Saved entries
----------

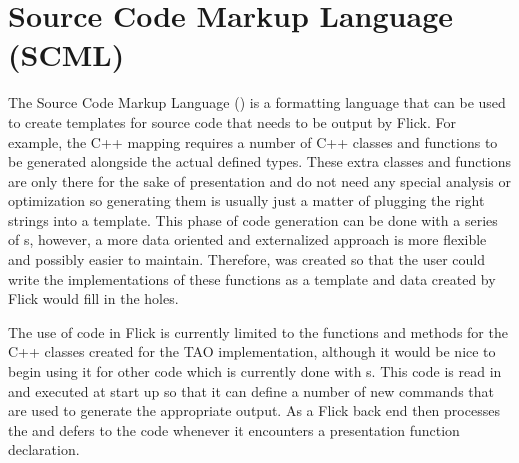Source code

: 

\chapter{Source Code Markup Language (SCML)}
\label{cha:SCML}

The Source Code Markup Language (\SCML{}) is a formatting language that can be
used to create templates for source code that needs to be output by Flick.  For
example, the \CORBA{} C++ mapping requires a number of C++ classes and functions
to be generated alongside the actual defined types.  These extra classes and
functions are only there for the sake of presentation and do not need any
special analysis or optimization so generating them is usually just a matter of
plugging the right strings into a template.  This phase of code generation can
be done with a series of s, however, a more data oriented and
externalized approach is more flexible and possibly easier to maintain.
Therefore, \SCML{} was created so that the user could write the implementations of
these functions as a template and data created by Flick would fill in the
holes.

The use of \SCML{} code in Flick is currently limited to the functions and methods
for the \CORBA{} C++ classes created for the TAO implementation, although it would
be nice to begin using it for other code which is currently done with
s.  This code is read in and executed at start up so that it
can define a number of new commands that are used to generate the appropriate
output.  As a Flick back end then processes the \PRESC{} and defers to the \SCML{}
code whenever it encounters a presentation function declaration.

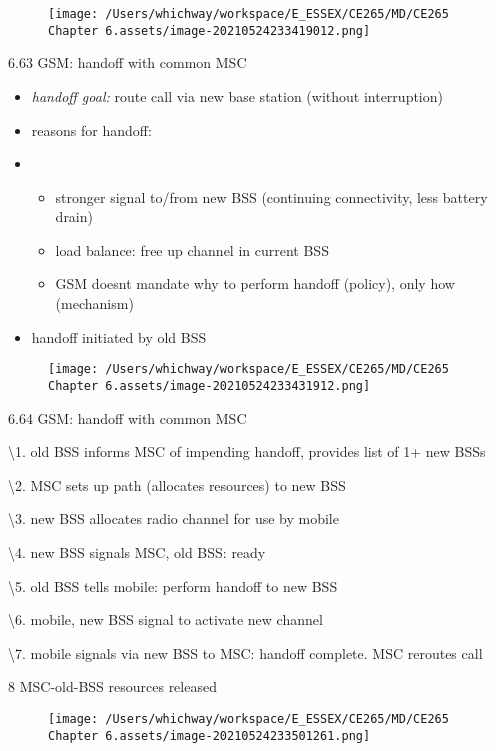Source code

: \documentclass[
]{article}
\begin{document}
\begin{figure}
\centering
\texttt{[image: /Users/whichway/workspace/E\_ESSEX/CE265/MD/CE265 Chapter 6.assets/image-20210524233419012.png]}
\caption{}
\end{figure}

6.63 GSM: handoff with common MSC

\begin{itemize}
\item
  \emph{handoff goal:} route call via new base station (without
  interruption)
\item
  reasons for handoff:
\item
  \begin{itemize}
  \item
    stronger signal to/from new BSS (continuing connectivity, less
    battery drain)
  \item
    load balance: free up channel in current BSS
  \item
    GSM doesnt mandate why to perform handoff (policy), only how
    (mechanism)
  \end{itemize}
\item
  handoff initiated by old BSS
\end{itemize}

\begin{figure}
\centering
\texttt{[image: /Users/whichway/workspace/E\_ESSEX/CE265/MD/CE265 Chapter 6.assets/image-20210524233431912.png]}
\caption{}
\end{figure}

6.64 GSM: handoff with common MSC

\textbackslash1. old BSS informs MSC of impending handoff, provides list
of 1+ new BSSs

\textbackslash2. MSC sets up path (allocates resources) to new BSS

\textbackslash3. new BSS allocates radio channel for use by mobile

\textbackslash4. new BSS signals MSC, old BSS: ready

\textbackslash5. old BSS tells mobile: perform handoff to new BSS

\textbackslash6. mobile, new BSS signal to activate new channel

\textbackslash7. mobile signals via new BSS to MSC: handoff complete.
MSC reroutes call

8 MSC-old-BSS resources released

\begin{figure}
\centering
\texttt{[image: /Users/whichway/workspace/E\_ESSEX/CE265/MD/CE265 Chapter 6.assets/image-20210524233501261.png]}
\caption{}
\end{figure}
\end{document}
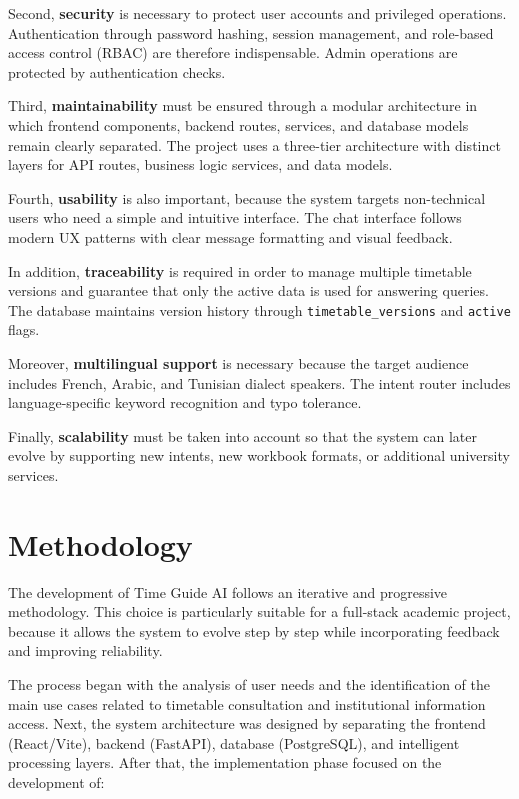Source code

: Second, \textbf{security} is necessary to protect user accounts and privileged operations. Authentication through password hashing, session management, and role-based access control (RBAC) are therefore indispensable. Admin operations are protected by authentication checks.

Third, \textbf{maintainability} must be ensured through a modular architecture in which frontend components, backend routes, services, and database models remain clearly separated. The project uses a three-tier architecture with distinct layers for API routes, business logic services, and data models.

Fourth, \textbf{usability} is also important, because the system targets non-technical users who need a simple and intuitive interface. The chat interface follows modern UX patterns with clear message formatting and visual feedback.

In addition, \textbf{traceability} is required in order to manage multiple timetable versions and guarantee that only the active data is used for answering queries. The database maintains version history through \texttt{timetable\_versions} and \texttt{active} flags.

Moreover, \textbf{multilingual support} is necessary because the target audience includes French, Arabic, and Tunisian dialect speakers. The intent router includes language-specific keyword recognition and typo tolerance.

Finally, \textbf{scalability} must be taken into account so that the system can later evolve by supporting new intents, new workbook formats, or additional university services.

\section{Methodology}
The development of Time Guide AI follows an iterative and progressive methodology. This choice is particularly suitable for a full-stack academic project, because it allows the system to evolve step by step while incorporating feedback and improving reliability.

The process began with the analysis of user needs and the identification of the main use cases related to timetable consultation and institutional information access. Next, the system architecture was designed by separating the frontend (React/Vite), backend (FastAPI), database (PostgreSQL), and intelligent processing layers. After that, the implementation phase focused on the development of:

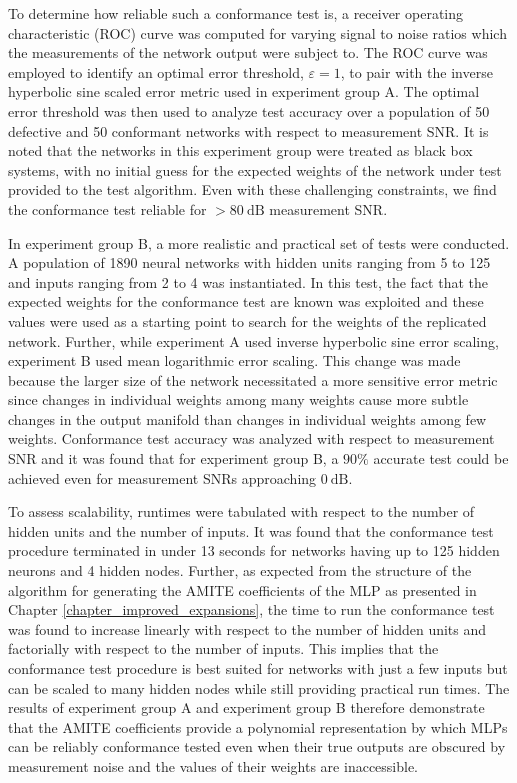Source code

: To determine how reliable such a conformance test is, a receiver operating characteristic (ROC) curve was computed for varying signal to noise ratios which the measurements of the network output were subject to.  The ROC curve was employed to identify an optimal error threshold, $\varepsilon = 1$, to pair with the inverse hyperbolic sine scaled error metric used in experiment group A.  The optimal error threshold was then used to analyze test accuracy over a population of 50 defective and 50 conformant networks with respect to measurement SNR.  It is noted that the networks in this experiment group were treated as black box systems, with no initial guess for the expected weights of the network under test provided to the test algorithm.  Even with these challenging constraints, we find the conformance test reliable for $> 80\ \mathrm{dB}$ measurement SNR.

In experiment group B, a more realistic and practical set of tests were conducted.  A population of 1890 neural networks with hidden units ranging from 5 to 125 and inputs ranging from 2 to 4 was instantiated.  In this test, the fact that the expected weights for the conformance test are known was exploited and these values were used as a starting point to search for the weights of the replicated network.  Further, while experiment A used inverse hyperbolic sine error scaling, experiment B used mean logarithmic error scaling.  This change was made because the larger size of the network necessitated a more sensitive error metric since changes in individual weights among many weights cause more subtle changes in the output manifold than changes in individual weights among few weights.  Conformance test accuracy was analyzed with respect to measurement SNR and it was found that for experiment group B, a $90\%$ accurate test could be achieved even for measurement SNRs approaching $0\ \mathrm{dB}$.

To assess scalability, runtimes were tabulated with respect to the number of hidden units and the number of inputs.  It was found that the conformance test procedure terminated in under 13 seconds for networks having up to 125 hidden neurons and 4 hidden nodes.  Further, as expected from the structure of the algorithm for generating the AMITE coefficients of the MLP as presented in Chapter \ref{chapter_improved_expansions}, the time to run the conformance test was found to increase linearly with respect to the number of hidden units and factorially with respect to the number of inputs.  This implies that the conformance test procedure is best suited for networks with just a few inputs but can be scaled to many hidden nodes while still providing practical run times.  The results of experiment group A and experiment group B therefore demonstrate that the AMITE coefficients provide a polynomial representation by which MLPs can be reliably conformance tested even when their true outputs are obscured by measurement noise and the values of their weights are inaccessible.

----------

**Activity:**
The lines above starting at the one that holds "8 MSC-old-BSS resources released" and ending at the one that holds "by authentication checks." are to be written out exactly, ends included, and no pictures are to be copied.

**Task output:**
8 MSC-old-BSS resources released

\begin{figure}
\centering
\texttt{[image: /Users/whichway/workspace/E\_ESSEX/CE265/MD/CE265 Chapter 6.assets/image-20210524233501261.png]}
\caption{}
\end{figure}
\end{document}
Source code

: Second, \textbf{security} is necessary to protect user accounts and privileged operations. Authentication through password hashing, session management, and role-based access control (RBAC) are therefore indispensable. Admin operations are protected by authentication checks.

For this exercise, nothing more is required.